* [Entries provided]
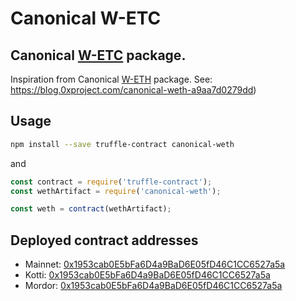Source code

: # Canonical W-ETC

## Canonical [W-ETC](https://wrappedether.org/) package.

Inspiration from Canonical [W-ETH](https://weth.io/) package. See: https://blog.0xproject.com/canonical-weth-a9aa7d0279dd)

## Usage

```sh
npm install --save truffle-contract canonical-weth
```

and

```js
const contract = require('truffle-contract');
const wethArtifact = require('canonical-weth');

const weth = contract(wethArtifact);
```

## Deployed contract addresses

- Mainnet: [0x1953cab0E5bFa6D4a9BaD6E05fD46C1CC6527a5a](https://blockscout.com/etc/mainnet/address/0x1953cab0E5bFa6D4a9BaD6E05fD46C1CC6527a5a)
- Kotti: [0x1953cab0E5bFa6D4a9BaD6E05fD46C1CC6527a5a](https://blockscout.com/etc/kotti/address/0x1953cab0E5bFa6D4a9BaD6E05fD46C1CC6527a5a)
- Mordor: [0x1953cab0E5bFa6D4a9BaD6E05fD46C1CC6527a5a](https://blockscout.com/etc/mordor/address/0x1953cab0E5bFa6D4a9BaD6E05fD46C1CC6527a5a)
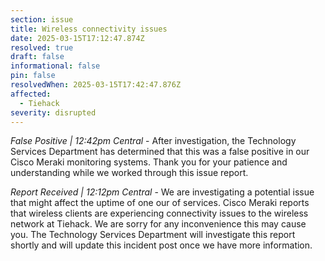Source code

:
 ```yaml
---
section: issue
title: Wireless connectivity issues
date: 2025-03-15T17:12:47.874Z
resolved: true
draft: false
informational: false
pin: false
resolvedWhen: 2025-03-15T17:42:47.876Z
affected:
  - Tiehack
severity: disrupted
---
```

*False Positive | 12:42pm Central* - After investigation, the Technology Services Department has determined that this was a false positive in our Cisco Meraki monitoring systems. Thank you for your patience and understanding while we worked through this issue report.

*Report Received | 12:12pm Central* - We are investigating a potential issue that might affect the uptime of one our of services. Cisco Meraki reports that wireless clients are experiencing connectivity issues to the wireless network at Tiehack. We are sorry for any inconvenience this may cause you. The Technology Services Department will investigate this report shortly and will update this incident post once we have more information.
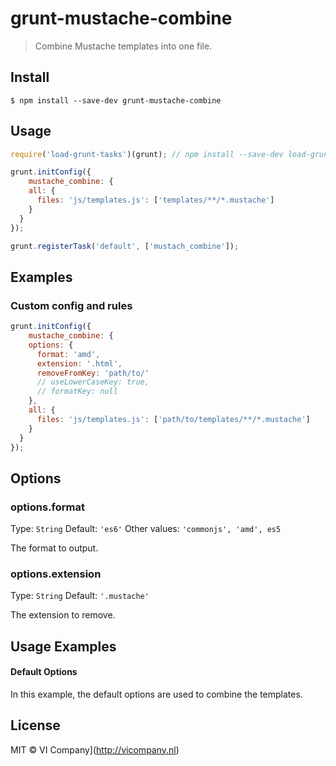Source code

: # grunt-mustache-combine

> Combine Mustache templates into one file.

## Install

```
$ npm install --save-dev grunt-mustache-combine
```

## Usage

```js
require('load-grunt-tasks')(grunt); // npm install --save-dev load-grunt-tasks

grunt.initConfig({
	mustache_combine: {
    all: {
      files: 'js/templates.js': ['templates/**/*.mustache']
    }
  }
});

grunt.registerTask('default', ['mustach_combine']);
```

## Examples

### Custom config and rules

```js
grunt.initConfig({
	mustache_combine: {
    options: {
      format: 'amd',
      extension: '.html',
      removeFromKey: 'path/to/'
      // useLowerCaseKey: true,
      // formatKey: null
    },
    all: {
      files: 'js/templates.js': ['path/to/templates/**/*.mustache']
    }
  }
});
```

## Options

### options.format
Type: `String`
Default: `'es6'`
Other values: `'commonjs', 'amd', es5`

The format to output.

### options.extension
Type: `String`
Default: `'.mustache'`

The extension to remove.

## Usage Examples

#### Default Options
In this example, the default options are used to combine the templates.



## License

MIT © VI Company](http://vicompany.nl)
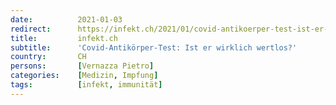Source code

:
 ```yaml
---
date:          2021-01-03
redirect:      https://infekt.ch/2021/01/covid-antikoerper-test-ist-er-wirklich-wertlos/
title:         infekt.ch
subtitle:      'Covid-Antikörper-Test: Ist er wirklich wertlos?'
country:       CH
persons:       [Vernazza Pietro]
categories:    [Medizin, Impfung]
tags:          [infekt, immunität]
---
```

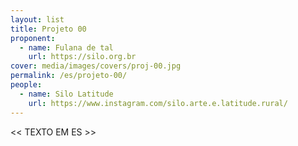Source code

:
 ```yaml
---
layout: list
title: Projeto 00
proponent:
  - name: Fulana de tal
    url: https://silo.org.br
cover: media/images/covers/proj-00.jpg
permalink: /es/projeto-00/
people:
  - name: Silo Latitude
    url: https://www.instagram.com/silo.arte.e.latitude.rural/
---
```


<< TEXTO EM ES >>

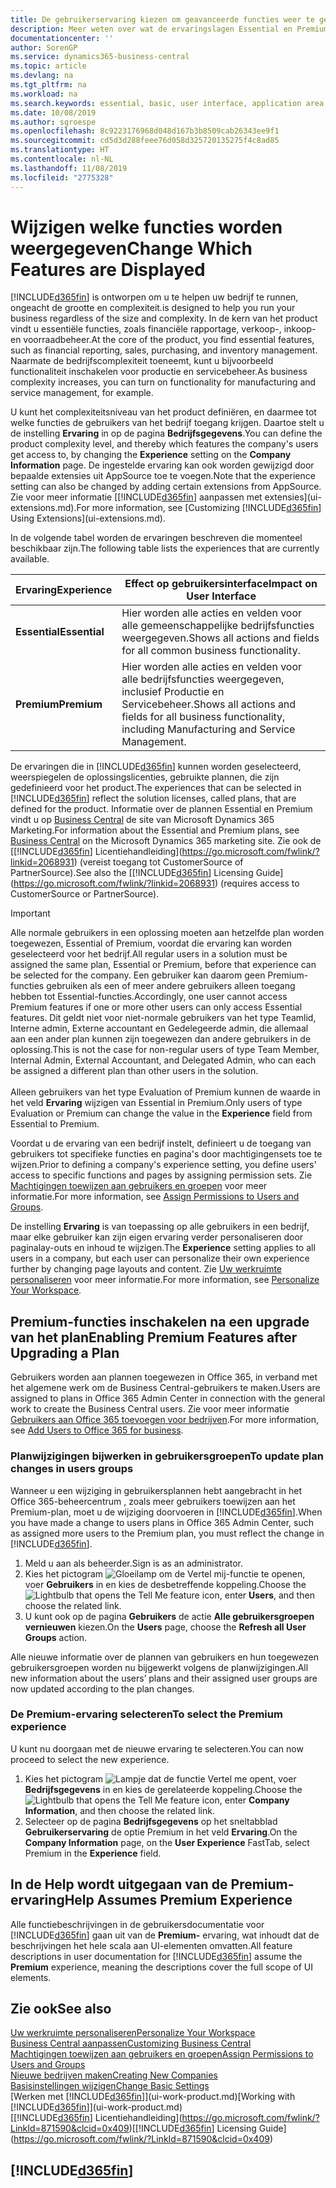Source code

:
 ```yaml
---
title: De gebruikerservaring kiezen om geavanceerde functies weer te geven of te verbergen | Microsoft Docs
description: Meer weten over wat de ervaringslagen Essential en Premium betekenen voor de gebruikersinterface, toepassingsgebieden en uw bedrijf.
documentationcenter: ''
author: SorenGP
ms.service: dynamics365-business-central
ms.topic: article
ms.devlang: na
ms.tgt_pltfrm: na
ms.workload: na
ms.search.keywords: essential, basic, user interface, application area, experience
ms.date: 10/08/2019
ms.author: sgroespe
ms.openlocfilehash: 8c9223176968d048d167b3b8509cab26343ee9f1
ms.sourcegitcommit: cd5d3d288feee76d058d325720135275f4c8ad85
ms.translationtype: HT
ms.contentlocale: nl-NL
ms.lasthandoff: 11/08/2019
ms.locfileid: "2775328"
---
```

# <a name="change-which-features-are-displayed"></a><span data-ttu-id="4d921-103">Wijzigen welke functies worden weergegeven</span><span class="sxs-lookup"><span data-stu-id="4d921-103">Change Which Features are Displayed</span></span>
[!INCLUDE[d365fin](includes/d365fin_md.md)] <span data-ttu-id="4d921-104">is ontworpen om u te helpen uw bedrijf te runnen, ongeacht de grootte en complexiteit.</span><span class="sxs-lookup"><span data-stu-id="4d921-104">is designed to help you run your business regardless of the size and complexity.</span></span> <span data-ttu-id="4d921-105">In de kern van het product vindt u essentiële functies, zoals financiële rapportage, verkoop-, inkoop- en voorraadbeheer.</span><span class="sxs-lookup"><span data-stu-id="4d921-105">At the core of the product, you find essential features, such as financial reporting, sales, purchasing, and inventory management.</span></span> <span data-ttu-id="4d921-106">Naarmate de bedrijfscomplexiteit toeneemt, kunt u bijvoorbeeld functionaliteit inschakelen voor productie en servicebeheer.</span><span class="sxs-lookup"><span data-stu-id="4d921-106">As business complexity increases, you can turn on functionality for manufacturing and service management, for example.</span></span>

<span data-ttu-id="4d921-107">U kunt het complexiteitsniveau van het product definiëren, en daarmee tot welke functies de gebruikers van het bedrijf toegang krijgen. Daartoe stelt u de instelling **Ervaring** in op de pagina **Bedrijfsgegevens**.</span><span class="sxs-lookup"><span data-stu-id="4d921-107">You can define the product complexity level, and thereby which features the company's users get access to, by changing the **Experience** setting on the **Company Information** page.</span></span> <span data-ttu-id="4d921-108">De ingestelde ervaring kan ook worden gewijzigd door bepaalde extensies uit AppSource toe te voegen.</span><span class="sxs-lookup"><span data-stu-id="4d921-108">Note that the experience setting can also be changed by adding certain extensions from AppSource.</span></span> <span data-ttu-id="4d921-109">Zie voor meer informatie [[!INCLUDE[d365fin](includes/d365fin_md.md)] aanpassen met extensies](ui-extensions.md).</span><span class="sxs-lookup"><span data-stu-id="4d921-109">For more information, see [Customizing [!INCLUDE[d365fin](includes/d365fin_md.md)] Using Extensions](ui-extensions.md).</span></span>

<span data-ttu-id="4d921-110">In de volgende tabel worden de ervaringen beschreven die momenteel beschikbaar zijn.</span><span class="sxs-lookup"><span data-stu-id="4d921-110">The following table lists the experiences that are currently available.</span></span>

| <span data-ttu-id="4d921-111">Ervaring</span><span class="sxs-lookup"><span data-stu-id="4d921-111">Experience</span></span> | <span data-ttu-id="4d921-112">Effect op gebruikersinterface</span><span class="sxs-lookup"><span data-stu-id="4d921-112">Impact on User Interface</span></span> |
| --- | --- |
| <span data-ttu-id="4d921-113">**Essential**</span><span class="sxs-lookup"><span data-stu-id="4d921-113">**Essential**</span></span> |<span data-ttu-id="4d921-114">Hier worden alle acties en velden voor alle gemeenschappelijke bedrijfsfuncties weergegeven.</span><span class="sxs-lookup"><span data-stu-id="4d921-114">Shows all actions and fields for all common business functionality.</span></span>|
| <span data-ttu-id="4d921-115">**Premium**</span><span class="sxs-lookup"><span data-stu-id="4d921-115">**Premium**</span></span> |<span data-ttu-id="4d921-116">Hier worden alle acties en velden voor alle bedrijfsfuncties weergegeven, inclusief Productie en Servicebeheer.</span><span class="sxs-lookup"><span data-stu-id="4d921-116">Shows all actions and fields for all business functionality, including Manufacturing and Service Management.</span></span>|

<span data-ttu-id="4d921-117">De ervaringen die in [!INCLUDE[d365fin](includes/d365fin_md.md)] kunnen worden geselecteerd, weerspiegelen de oplossingslicenties, gebruikte plannen, die zijn gedefinieerd voor het product.</span><span class="sxs-lookup"><span data-stu-id="4d921-117">The experiences that can be selected in [!INCLUDE[d365fin](includes/d365fin_md.md)] reflect the solution licenses, called plans, that are defined for the product.</span></span> <span data-ttu-id="4d921-118">Informatie over de plannen Essential en Premium vindt u op [Business Central](https://go.microsoft.com/fwlink/?linkid=870242) de site van Microsoft Dynamics 365 Marketing.</span><span class="sxs-lookup"><span data-stu-id="4d921-118">For information about the Essential and Premium plans, see [Business Central](https://go.microsoft.com/fwlink/?linkid=870242) on the Microsoft Dynamics 365 marketing site.</span></span> <span data-ttu-id="4d921-119">Zie ook de [[!INCLUDE[d365fin](includes/d365fin_md.md)] Licentiehandleiding](https://go.microsoft.com/fwlink/?linkid=2068931) (vereist toegang tot CustomerSource of PartnerSource).</span><span class="sxs-lookup"><span data-stu-id="4d921-119">See also the [[!INCLUDE[d365fin](includes/d365fin_md.md)] Licensing Guide](https://go.microsoft.com/fwlink/?linkid=2068931) (requires access to CustomerSource or PartnerSource).</span></span>

> [!IMPORTANT]  
> <span data-ttu-id="4d921-120">Alle normale gebruikers in een oplossing moeten aan hetzelfde plan worden toegewezen, Essential of Premium, voordat die ervaring kan worden geselecteerd voor het bedrijf.</span><span class="sxs-lookup"><span data-stu-id="4d921-120">All regular users in a solution must be assigned the same plan, Essential or Premium, before that experience can be selected for the company.</span></span> <span data-ttu-id="4d921-121">Een gebruiker kan daarom geen Premium-functies gebruiken als een of meer andere gebruikers alleen toegang hebben tot Essential-functies.</span><span class="sxs-lookup"><span data-stu-id="4d921-121">Accordingly, one user cannot access Premium features if one or more other users can only access Essential features.</span></span> <span data-ttu-id="4d921-122">Dit geldt niet voor niet-normale gebruikers van het type Teamlid, Interne admin, Externe accountant en Gedelegeerde admin, die allemaal aan een ander plan kunnen zijn toegewezen dan andere gebruikers in de oplossing.</span><span class="sxs-lookup"><span data-stu-id="4d921-122">This is not the case for non-regular users of type Team Member, Internal Admin, External Accountant, and Delegated Admin, who can each be assigned a different plan than other users in the solution.</span></span><br /><br /> <span data-ttu-id="4d921-123">Alleen gebruikers van het type Evaluation of Premium kunnen de waarde in het veld **Ervaring** wijzigen van Essential in Premium.</span><span class="sxs-lookup"><span data-stu-id="4d921-123">Only users of type Evaluation or Premium can change the value in the **Experience** field from Essential to Premium.</span></span>

<span data-ttu-id="4d921-124">Voordat u de ervaring van een bedrijf instelt, definieert u de toegang van gebruikers tot specifieke functies en pagina's door machtigingensets toe te wijzen.</span><span class="sxs-lookup"><span data-stu-id="4d921-124">Prior to defining a company's experience setting, you define users' access to specific functions and pages by assigning permission sets.</span></span> <span data-ttu-id="4d921-125">Zie [Machtigingen toewijzen aan gebruikers en groepen](ui-define-granular-permissions.md) voor meer informatie.</span><span class="sxs-lookup"><span data-stu-id="4d921-125">For more information, see [Assign Permissions to Users and Groups](ui-define-granular-permissions.md).</span></span>

<span data-ttu-id="4d921-126">De instelling **Ervaring** is van toepassing op alle gebruikers in een bedrijf, maar elke gebruiker kan zijn eigen ervaring verder personaliseren door paginalay-outs en inhoud te wijzigen.</span><span class="sxs-lookup"><span data-stu-id="4d921-126">The **Experience** setting applies to all users in a company, but each user can personalize their own experience further by changing page layouts and content.</span></span> <span data-ttu-id="4d921-127">Zie [Uw werkruimte personaliseren](ui-personalization-user.md) voor meer informatie.</span><span class="sxs-lookup"><span data-stu-id="4d921-127">For more information, see [Personalize Your Workspace](ui-personalization-user.md).</span></span>

## <a name="enabling-premium-features-after-upgrading-a-plan"></a><span data-ttu-id="4d921-128">Premium-functies inschakelen na een upgrade van het plan</span><span class="sxs-lookup"><span data-stu-id="4d921-128">Enabling Premium Features after Upgrading a Plan</span></span>
<span data-ttu-id="4d921-129">Gebruikers worden aan plannen toegewezen in Office 365, in verband met het algemene werk om de Business Central-gebruikers te maken.</span><span class="sxs-lookup"><span data-stu-id="4d921-129">Users are assigned to plans in Office 365 Admin Center in connection with the general work to create the Business Central users.</span></span> <span data-ttu-id="4d921-130">Zie voor meer informatie [Gebruikers aan Office 365 toevoegen voor bedrijven](https://support.office.com/en-us/article/Add-users-to-Office-365-for-business-435ccec3-09dd-4587-9ebd-2f3cad6bc2bc).</span><span class="sxs-lookup"><span data-stu-id="4d921-130">For more information, see [Add Users to Office 365 for business](https://support.office.com/en-us/article/Add-users-to-Office-365-for-business-435ccec3-09dd-4587-9ebd-2f3cad6bc2bc).</span></span>

### <a name="to-update-plan-changes-in-users-groups"></a><span data-ttu-id="4d921-131">Planwijzigingen bijwerken in gebruikersgroepen</span><span class="sxs-lookup"><span data-stu-id="4d921-131">To update plan changes in users groups</span></span>
<span data-ttu-id="4d921-132">Wanneer u een wijziging in gebruikersplannen hebt aangebracht in het Office 365-beheercentrum , zoals meer gebruikers toewijzen aan het Premium-plan, moet u de wijziging doorvoeren in [!INCLUDE[d365fin](includes/d365fin_md.md)].</span><span class="sxs-lookup"><span data-stu-id="4d921-132">When you have made a change to users plans in Office 365 Admin Center, such as assigned more users to the Premium plan, you must reflect the change in [!INCLUDE[d365fin](includes/d365fin_md.md)].</span></span>

1. <span data-ttu-id="4d921-133">Meld u aan als beheerder.</span><span class="sxs-lookup"><span data-stu-id="4d921-133">Sign is as an administrator.</span></span>
2. <span data-ttu-id="4d921-134">Kies het pictogram ![Gloeilamp om de Vertel mij-functie te openen](media/ui-search/search_small.png "Vertel me wat u wilt doen"), voer **Gebruikers** in en kies de desbetreffende koppeling.</span><span class="sxs-lookup"><span data-stu-id="4d921-134">Choose the ![Lightbulb that opens the Tell Me feature](media/ui-search/search_small.png "Tell me what you want to do") icon, enter **Users**, and then choose the related link.</span></span>
3. <span data-ttu-id="4d921-135">U kunt ook op de pagina **Gebruikers** de actie **Alle gebruikersgroepen vernieuwen** kiezen.</span><span class="sxs-lookup"><span data-stu-id="4d921-135">On the **Users** page, choose the **Refresh all User Groups** action.</span></span>

<span data-ttu-id="4d921-136">Alle nieuwe informatie over de plannen van gebruikers en hun toegewezen gebruikersgroepen worden nu bijgewerkt volgens de planwijzigingen.</span><span class="sxs-lookup"><span data-stu-id="4d921-136">All new information about the users’ plans and their assigned user groups are now updated according to the plan changes.</span></span>

### <a name="to-select-the-premium-experience"></a><span data-ttu-id="4d921-137">De Premium-ervaring selecteren</span><span class="sxs-lookup"><span data-stu-id="4d921-137">To select the Premium experience</span></span>
<span data-ttu-id="4d921-138">U kunt nu doorgaan met de nieuwe ervaring te selecteren.</span><span class="sxs-lookup"><span data-stu-id="4d921-138">You can now proceed to select the new experience.</span></span>
1. <span data-ttu-id="4d921-139">Kies het pictogram ![Lampje dat de functie Vertel me opent](media/ui-search/search_small.png "Vertel me wat u wilt doen"), voer **Bedrijfsgegevens** in en kies de gerelateerde koppeling.</span><span class="sxs-lookup"><span data-stu-id="4d921-139">Choose the ![Lightbulb that opens the Tell Me feature](media/ui-search/search_small.png "Tell me what you want to do") icon, enter **Company Information**, and then choose the related link.</span></span>
2. <span data-ttu-id="4d921-140">Selecteer op de pagina **Bedrijfsgegevens** op het sneltabblad **Gebruikerservaring** de optie Premium in het veld **Ervaring**.</span><span class="sxs-lookup"><span data-stu-id="4d921-140">On the **Company Information** page, on the **User Experience** FastTab, select Premium  in the **Experience** field.</span></span>

## <a name="help-assumes-premium-experience"></a><span data-ttu-id="4d921-141">In de Help wordt uitgegaan van de Premium-ervaring</span><span class="sxs-lookup"><span data-stu-id="4d921-141">Help Assumes Premium Experience</span></span>
<span data-ttu-id="4d921-142">Alle functiebeschrijvingen in de gebruikersdocumentatie voor [!INCLUDE[d365fin](includes/d365fin_md.md)] gaan uit van de **Premium-** ervaring, wat inhoudt dat de beschrijvingen het hele scala aan UI-elementen omvatten.</span><span class="sxs-lookup"><span data-stu-id="4d921-142">All feature descriptions in user documentation for [!INCLUDE[d365fin](includes/d365fin_md.md)] assume the **Premium** experience, meaning the descriptions cover the full scope of UI elements.</span></span>

## <a name="see-also"></a><span data-ttu-id="4d921-143">Zie ook</span><span class="sxs-lookup"><span data-stu-id="4d921-143">See also</span></span>
[<span data-ttu-id="4d921-144">Uw werkruimte personaliseren</span><span class="sxs-lookup"><span data-stu-id="4d921-144">Personalize Your Workspace</span></span>](ui-personalization-user.md)  
[<span data-ttu-id="4d921-145">Business Central aanpassen</span><span class="sxs-lookup"><span data-stu-id="4d921-145">Customizing Business Central</span></span>](ui-customizing-overview.md)  
[<span data-ttu-id="4d921-146">Machtigingen toewijzen aan gebruikers en groepen</span><span class="sxs-lookup"><span data-stu-id="4d921-146">Assign Permissions to Users and Groups</span></span>](ui-define-granular-permissions.md)  
[<span data-ttu-id="4d921-147">Nieuwe bedrijven maken</span><span class="sxs-lookup"><span data-stu-id="4d921-147">Creating New Companies</span></span>](about-new-company.md)  
[<span data-ttu-id="4d921-148">Basisinstellingen wijzigen</span><span class="sxs-lookup"><span data-stu-id="4d921-148">Change Basic Settings</span></span>](ui-change-basic-settings.md)  
<span data-ttu-id="4d921-149">[Werken met [!INCLUDE[d365fin](includes/d365fin_md.md)]](ui-work-product.md)</span><span class="sxs-lookup"><span data-stu-id="4d921-149">[Working with [!INCLUDE[d365fin](includes/d365fin_md.md)]](ui-work-product.md)</span></span>  
<span data-ttu-id="4d921-150">[[!INCLUDE[d365fin](includes/d365fin_md.md)] Licentiehandleiding](https://go.microsoft.com/fwlink/?LinkId=871590&clcid=0x409)</span><span class="sxs-lookup"><span data-stu-id="4d921-150">[[!INCLUDE[d365fin](includes/d365fin_md.md)] Licensing Guide](https://go.microsoft.com/fwlink/?LinkId=871590&clcid=0x409)</span></span>

## [!INCLUDE[d365fin](includes/free_trial_md.md)]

* [Work to complete]
List every line above containing the word "pictogram".

* [Exercise solution]
2. <span data-ttu-id="4d921-134">Kies het pictogram ![Gloeilamp om de Vertel mij-functie te openen](media/ui-search/search_small.png "Vertel me wat u wilt doen"), voer **Gebruikers** in en kies de desbetreffende koppeling.</span><span class="sxs-lookup"><span data-stu-id="4d921-134">Choose the ![Lightbulb that opens the Tell Me feature](media/ui-search/search_small.png "Tell me what you want to do") icon, enter **Users**, and then choose the related link.</span></span>
1. <span data-ttu-id="4d921-139">Kies het pictogram ![Lampje dat de functie Vertel me opent](media/ui-search/search_small.png "Vertel me wat u wilt doen"), voer **Bedrijfsgegevens** in en kies de gerelateerde koppeling.</span><span class="sxs-lookup"><span data-stu-id="4d921-139">Choose the ![Lightbulb that opens the Tell Me feature](media/ui-search/search_small.png "Tell me what you want to do") icon, enter **Company Information**, and then choose the related link.</span></span>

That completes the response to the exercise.